The determination between Python- and subprocess-modes is always done in the
safest possible way. If anything goes wrong, it will favor Python-mode.
The determination between the two modes is done well ahead of any execution.
You do not need to worry about partially executed commands - that is
impossible.

.. note:: If you would like to explicitly run a subprocess command, you can always
          use the formal xonsh subprocess syntax that we will see in the following
          sections. For example: ``![ls -l]``.

Quoting
=======

Single or double quotes can be used to remove the special meaning
of certain characters or words to xonsh. If a subprocess command
contains characters that collide with xonsh syntax then quotes
must be used to force xonsh to not interpret them.

.. code-block:: xonshcon

    >>> echo ${
    ...
    SyntaxError: <xonsh-code>:1:5: ('code: {',)
    echo ${
         ^
    >>> echo '${'
    ${

.. warning:: There is no notion of an escaping character in xonsh like the
             backslash (\\) in bash.


Captured Subprocess with ``$()`` and ``!()``
============================================
The ``$(<expr>)`` operator in xonsh executes a subprocess command and
*captures* some information about that command.

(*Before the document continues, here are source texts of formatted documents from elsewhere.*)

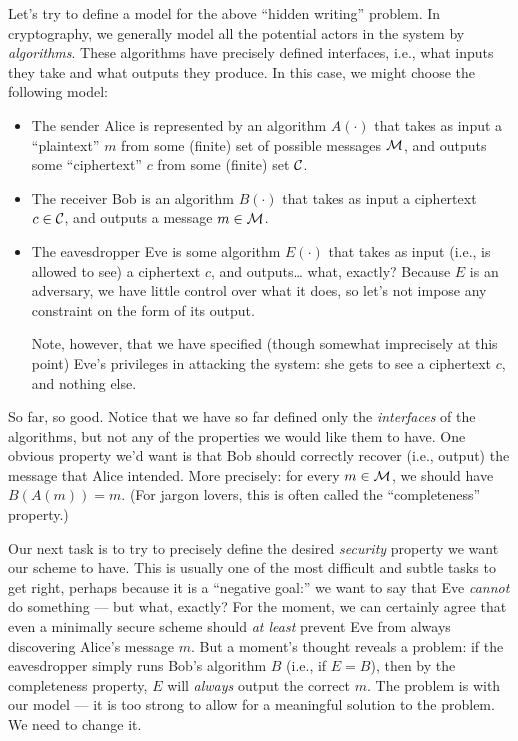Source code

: \documentclass[11pt]{article}
\begin{document}
Let's try to define a model for the above ``hidden writing'' problem.
In cryptography, we generally model all the potential actors in the
system by \emph{algorithms}.  These algorithms have precisely defined
interfaces, i.e., what inputs they take and what outputs they produce.
In this case, we might choose the following model:
\begin{itemize}
\item The sender Alice is represented by an algorithm $A(\cdot)$ that
  takes as input a ``plaintext'' $m$ from some (finite) set of
  possible messages $\mathcal{M}$, and outputs some ``ciphertext'' $c$
  from some (finite) set $\mathcal{C}$.
\item The receiver Bob is an algorithm $B(\cdot)$ that takes as input
  a ciphertext $c \in \mathcal{C}$, and outputs a message $m \in
  \mathcal{M}$.
\item The eavesdropper Eve is some algorithm $E(\cdot)$ that takes as
  input (i.e., is allowed to see) a ciphertext $c$, and outputs\ldots
  what, exactly?  Because $E$ is an adversary, we have little control
  over what it does, so let's not impose any constraint on the form of
  its output.  

  Note, however, that we have specified (though somewhat imprecisely
  at this point) Eve's privileges in attacking the system: she gets to
  see a ciphertext $c$, and nothing else.
\end{itemize}
So far, so good.  Notice that we have so far defined only the
\emph{interfaces} of the algorithms, but not any of the properties we
would like them to have.  One obvious property we'd want is that Bob
should correctly recover (i.e., output) the message that Alice
intended.  More precisely: for every $m \in \mathcal{M}$, we should have
$B(A(m)) = m$.  (For jargon lovers, this is often called the
``completeness'' property.)

Our next task is to try to precisely define the desired
\emph{security} property we want our scheme to have.  This is usually
one of the most difficult and subtle tasks to get right, perhaps
because it is a ``negative goal:'' we want to say that Eve
\emph{cannot} do something --- but what, exactly?  For the moment, we
can certainly agree that even a minimally secure scheme should
\emph{at least} prevent Eve from always discovering Alice's message
$m$.  But a moment's thought reveals a problem: if the eavesdropper
simply runs Bob's algorithm $B$ (i.e., if $E = B$), then by the
completeness property, $E$ will \emph{always} output the correct $m$.
The problem is with our model --- it is too strong to allow for a
meaningful solution to the problem.  We need to change it.
\end{document}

The ``$()`` syntax captures and returns the standard output stream of the
command as a Python string.  This is similar to how ``$()`` performs in Bash.
For example,

.. code-block:: xonshcon

    >>> $(ls -l)
    'total 0\n-rw-rw-r-- 1 snail snail 0 Mar  8 15:46 xonsh\n'

The ``!()`` syntax captured more information about the command, as an instance
of a class called ``CommandPipeline``.  This object contains more information
about the result of the given command, including the return code, the process
id, the standard output and standard error streams, and information about how
input and output were redirected.  For example:

.. code-block:: xonshcon

    >>> !(ls nonexistent_directory)
    CommandPipeline(
        stdin=<_io.BytesIO object at 0x7f1948182bf8>,
        stdout=<_io.BytesIO object at 0x7f1948182af0>,
        stderr=<_io.BytesIO object at 0x7f19483a6200>,
        pid=26968,
        returncode=2,
        args=['ls', 'nonexistent_directory'],
        alias=['ls', '--color=auto', '-v'],
        stdin_redirect=['<stdin>', 'r'],
        stdout_redirect=[9, 'wb'],
        stderr_redirect=[11, 'w'],
        timestamps=[1485235484.5016758, None],
        executed_cmd=['ls', '--color=auto', '-v', 'nonexistent_directory'],
        input=None,
        output=,
        errors=None
    )

This object will be "truthy" if its return code was 0, and it is equal (via
``==``) to its return code. It also hashes to its return code. Converting the object
to the string will return the output. This allows for some interesting new
kinds of interactions with subprocess commands, for example:

.. code-block:: xonshcon

    def check_file(file):
        if !(test -e @(file)):
            if !(test -f @(file)) or !(test -d @(file)):
                print("File is a regular file or directory")
            else:
                print("File is not a regular file or directory")
        else:
            print("File does not exist")

    def wait_until_google_responds():
        while not !(ping -c 1 google.com):
            sleep 1


If you iterate over the ``CommandPipeline`` object, it will yield lines of its
output.  Using this, you can quickly and cleanly process output from commands.
Additionally, these objects expose a method ``itercheck``, which behaves the same
as the built-in iterator but raises ``XonshCalledProcessError`` if the process
had a nonzero return code.

.. code-block:: xonshcon

    def get_wireless_interface():
        """Returns devicename of first connected wifi, None otherwise"""
        for line in !(nmcli device):
            dev, typ, state, conn_name = line.split(None, 3)
            if typ == 'wifi' and state == 'connected':
                return dev

    def grep_path(path, regexp):
        """Recursively greps `path` for perl `regexp`

        Returns a dict of 'matches' and 'failures'.
        Matches are files that contain the given regexp.
        Failures are files that couldn't be scanned.
        """
        matches = []
        failures = []

        try:
            for match in !(grep -RPl @(regexp) @(str(path))).itercheck():
                matches.append(match)
        except XonshCalledProcessError as error:
            for line in error.stderr.split('\n'):
                if not line.strip():
                    continue
                filename = line.split('grep: ', 1)[1].rsplit(':', 1)[0]
                failures.append(filename)
        return {'matches': matches, 'failures': failures}


The ``$()`` and ``!()`` operators are expressions themselves. This means that
we can assign the results to a variable or perform any other manipulations we
want.

.. code-block:: xonshcon

    >>> x = $(ls -l)
    >>> print(x.upper())
    TOTAL 0
    -RW-RW-R-- 1 SNAIL SNAIL 0 MAR  8 15:46 XONSH
    >>> y = !(ls -l)
    >>> print(y.returncode)
    0
    >>> print(y.rtn)  # alias to returncode
    0


.. warning:: Job control is not implemented for captured subprocesses.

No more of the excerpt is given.